=== YOUR INSTRUCTIONS ===
Transcribe all of the records exactly, leaving every line as it is.

=== RECORDS SHOWN ===
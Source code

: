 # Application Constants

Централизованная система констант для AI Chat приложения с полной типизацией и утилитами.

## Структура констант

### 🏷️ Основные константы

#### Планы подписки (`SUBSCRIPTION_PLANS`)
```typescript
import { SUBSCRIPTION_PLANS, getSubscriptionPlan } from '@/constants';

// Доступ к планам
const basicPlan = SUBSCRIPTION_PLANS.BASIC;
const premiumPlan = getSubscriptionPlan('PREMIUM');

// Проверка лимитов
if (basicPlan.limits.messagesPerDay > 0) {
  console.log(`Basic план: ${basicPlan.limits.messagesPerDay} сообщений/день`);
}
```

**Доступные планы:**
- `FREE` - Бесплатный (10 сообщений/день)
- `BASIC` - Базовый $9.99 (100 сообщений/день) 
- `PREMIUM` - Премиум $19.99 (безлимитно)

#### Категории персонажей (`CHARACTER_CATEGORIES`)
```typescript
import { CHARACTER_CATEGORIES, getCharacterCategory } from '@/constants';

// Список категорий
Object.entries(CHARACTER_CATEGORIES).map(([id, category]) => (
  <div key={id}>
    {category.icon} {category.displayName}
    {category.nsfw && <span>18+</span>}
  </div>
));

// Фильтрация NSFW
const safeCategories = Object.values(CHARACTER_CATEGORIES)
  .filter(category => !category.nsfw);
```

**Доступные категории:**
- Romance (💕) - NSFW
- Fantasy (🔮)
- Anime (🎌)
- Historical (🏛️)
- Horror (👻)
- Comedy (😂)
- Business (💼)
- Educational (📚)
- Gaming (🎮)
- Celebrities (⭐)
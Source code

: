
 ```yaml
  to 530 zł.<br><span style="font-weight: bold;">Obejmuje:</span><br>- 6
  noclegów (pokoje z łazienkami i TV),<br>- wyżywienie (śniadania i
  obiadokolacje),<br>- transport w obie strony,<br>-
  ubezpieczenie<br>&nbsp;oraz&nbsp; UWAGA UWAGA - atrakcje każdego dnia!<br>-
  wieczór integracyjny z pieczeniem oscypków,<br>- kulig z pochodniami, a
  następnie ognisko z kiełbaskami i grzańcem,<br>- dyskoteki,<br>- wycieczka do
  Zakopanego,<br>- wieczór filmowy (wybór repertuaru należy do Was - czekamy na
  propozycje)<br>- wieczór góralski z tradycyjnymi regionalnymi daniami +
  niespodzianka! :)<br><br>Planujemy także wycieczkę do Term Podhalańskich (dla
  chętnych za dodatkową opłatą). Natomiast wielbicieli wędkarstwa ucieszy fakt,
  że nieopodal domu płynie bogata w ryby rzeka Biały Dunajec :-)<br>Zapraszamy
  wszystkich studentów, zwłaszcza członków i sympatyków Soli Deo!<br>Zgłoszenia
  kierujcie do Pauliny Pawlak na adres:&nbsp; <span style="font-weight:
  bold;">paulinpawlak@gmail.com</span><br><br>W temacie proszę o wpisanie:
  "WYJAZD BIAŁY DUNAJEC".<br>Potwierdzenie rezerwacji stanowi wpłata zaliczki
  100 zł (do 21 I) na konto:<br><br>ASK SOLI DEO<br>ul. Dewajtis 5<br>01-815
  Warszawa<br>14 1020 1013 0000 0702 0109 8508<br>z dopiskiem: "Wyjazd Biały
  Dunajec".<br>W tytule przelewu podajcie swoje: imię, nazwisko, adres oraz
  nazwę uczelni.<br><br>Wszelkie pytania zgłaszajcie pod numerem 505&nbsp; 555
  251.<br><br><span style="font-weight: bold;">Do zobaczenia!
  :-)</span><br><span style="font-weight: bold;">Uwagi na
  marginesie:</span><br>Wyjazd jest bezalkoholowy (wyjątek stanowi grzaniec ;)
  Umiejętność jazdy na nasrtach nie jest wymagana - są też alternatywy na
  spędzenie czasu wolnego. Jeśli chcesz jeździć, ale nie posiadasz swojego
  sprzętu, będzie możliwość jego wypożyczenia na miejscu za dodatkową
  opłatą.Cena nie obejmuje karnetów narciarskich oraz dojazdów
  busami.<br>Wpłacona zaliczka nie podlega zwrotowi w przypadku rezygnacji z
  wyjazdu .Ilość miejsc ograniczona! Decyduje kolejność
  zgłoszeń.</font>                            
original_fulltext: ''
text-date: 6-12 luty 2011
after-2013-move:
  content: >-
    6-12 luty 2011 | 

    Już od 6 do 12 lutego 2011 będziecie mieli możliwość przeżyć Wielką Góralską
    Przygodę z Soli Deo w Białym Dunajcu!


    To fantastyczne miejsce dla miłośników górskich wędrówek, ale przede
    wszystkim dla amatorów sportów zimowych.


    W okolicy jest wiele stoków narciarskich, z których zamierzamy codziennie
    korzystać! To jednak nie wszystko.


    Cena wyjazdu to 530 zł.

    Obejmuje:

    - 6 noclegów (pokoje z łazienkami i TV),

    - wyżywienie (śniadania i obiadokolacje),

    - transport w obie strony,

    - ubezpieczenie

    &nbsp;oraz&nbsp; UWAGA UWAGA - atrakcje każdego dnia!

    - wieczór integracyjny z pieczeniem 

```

=== SOLVED PROBLEM ===
Source code

: # Application Constants

Централизованная система констант для AI Chat приложения с полной типизацией и утилитами.

## Структура констант

### 🏷️ Основные константы

#### Планы подписки (`SUBSCRIPTION_PLANS`)
```typescript
import { SUBSCRIPTION_PLANS, getSubscriptionPlan } from '@/constants';

// Доступ к планам
const basicPlan = SUBSCRIPTION_PLANS.BASIC;
const premiumPlan = getSubscriptionPlan('PREMIUM');

// Проверка лимитов
if (basicPlan.limits.messagesPerDay > 0) {
  console.log(`Basic план: ${basicPlan.limits.messagesPerDay} сообщений/день`);
}
```

**Доступные планы:**
- `FREE` - Бесплатный (10 сообщений/день)
- `BASIC` - Базовый $9.99 (100 сообщений/день) 
- `PREMIUM` - Премиум $19.99 (безлимитно)

#### Категории персонажей (`CHARACTER_CATEGORIES`)
```typescript
import { CHARACTER_CATEGORIES, getCharacterCategory } from '@/constants';

// Список категорий
Object.entries(CHARACTER_CATEGORIES).map(([id, category]) => (
  <div key={id}>
    {category.icon} {category.displayName}
    {category.nsfw && <span>18+</span>}
  </div>
));

// Фильтрация NSFW
const safeCategories = Object.values(CHARACTER_CATEGORIES)
  .filter(category => !category.nsfw);
```

**Доступные категории:**
- Romance (💕) - NSFW
- Fantasy (🔮)
- Anime (🎌)
- Historical (🏛️)
- Horror (👻)
- Comedy (😂)
- Business (💼)
- Educational (📚)
- Gaming (🎮)
- Celebrities (⭐)
Source code

:
 ```yaml
  to 530 zł.<br><span style="font-weight: bold;">Obejmuje:</span><br>- 6
  noclegów (pokoje z łazienkami i TV),<br>- wyżywienie (śniadania i
  obiadokolacje),<br>- transport w obie strony,<br>-
  ubezpieczenie<br>&nbsp;oraz&nbsp; UWAGA UWAGA - atrakcje każdego dnia!<br>-
  wieczór integracyjny z pieczeniem oscypków,<br>- kulig z pochodniami, a
  następnie ognisko z kiełbaskami i grzańcem,<br>- dyskoteki,<br>- wycieczka do
  Zakopanego,<br>- wieczór filmowy (wybór repertuaru należy do Was - czekamy na
  propozycje)<br>- wieczór góralski z tradycyjnymi regionalnymi daniami +
  niespodzianka! :)<br><br>Planujemy także wycieczkę do Term Podhalańskich (dla
  chętnych za dodatkową opłatą). Natomiast wielbicieli wędkarstwa ucieszy fakt,
  że nieopodal domu płynie bogata w ryby rzeka Biały Dunajec :-)<br>Zapraszamy
  wszystkich studentów, zwłaszcza członków i sympatyków Soli Deo!<br>Zgłoszenia
  kierujcie do Pauliny Pawlak na adres:&nbsp; <span style="font-weight:
  bold;">paulinpawlak@gmail.com</span><br><br>W temacie proszę o wpisanie:
  "WYJAZD BIAŁY DUNAJEC".<br>Potwierdzenie rezerwacji stanowi wpłata zaliczki
  100 zł (do 21 I) na konto:<br><br>ASK SOLI DEO<br>ul. Dewajtis 5<br>01-815
  Warszawa<br>14 1020 1013 0000 0702 0109 8508<br>z dopiskiem: "Wyjazd Biały
  Dunajec".<br>W tytule przelewu podajcie swoje: imię, nazwisko, adres oraz
  nazwę uczelni.<br><br>Wszelkie pytania zgłaszajcie pod numerem 505&nbsp; 555
  251.<br><br><span style="font-weight: bold;">Do zobaczenia!
  :-)</span><br><span style="font-weight: bold;">Uwagi na
  marginesie:</span><br>Wyjazd jest bezalkoholowy (wyjątek stanowi grzaniec ;)
  Umiejętność jazdy na nasrtach nie jest wymagana - są też alternatywy na
  spędzenie czasu wolnego. Jeśli chcesz jeździć, ale nie posiadasz swojego
  sprzętu, będzie możliwość jego wypożyczenia na miejscu za dodatkową
  opłatą.Cena nie obejmuje karnetów narciarskich oraz dojazdów
  busami.<br>Wpłacona zaliczka nie podlega zwrotowi w przypadku rezygnacji z
  wyjazdu .Ilość miejsc ograniczona! Decyduje kolejność
  zgłoszeń.</font>                            
original_fulltext: ''
text-date: 6-12 luty 2011
after-2013-move:
  content: >-
    6-12 luty 2011 | 

    Już od 6 do 12 lutego 2011 będziecie mieli możliwość przeżyć Wielką Góralską
    Przygodę z Soli Deo w Białym Dunajcu!


    To fantastyczne miejsce dla miłośników górskich wędrówek, ale przede
    wszystkim dla amatorów sportów zimowych.


    W okolicy jest wiele stoków narciarskich, z których zamierzamy codziennie
    korzystać! To jednak nie wszystko.


    Cena wyjazdu to 530 zł.

    Obejmuje:

    - 6 noclegów (pokoje z łazienkami i TV),

    - wyżywienie (śniadania i obiadokolacje),

    - transport w obie strony,

    - ubezpieczenie

    &nbsp;oraz&nbsp; UWAGA UWAGA - atrakcje każdego dnia!

    - wieczór integracyjny z pieczeniem 

```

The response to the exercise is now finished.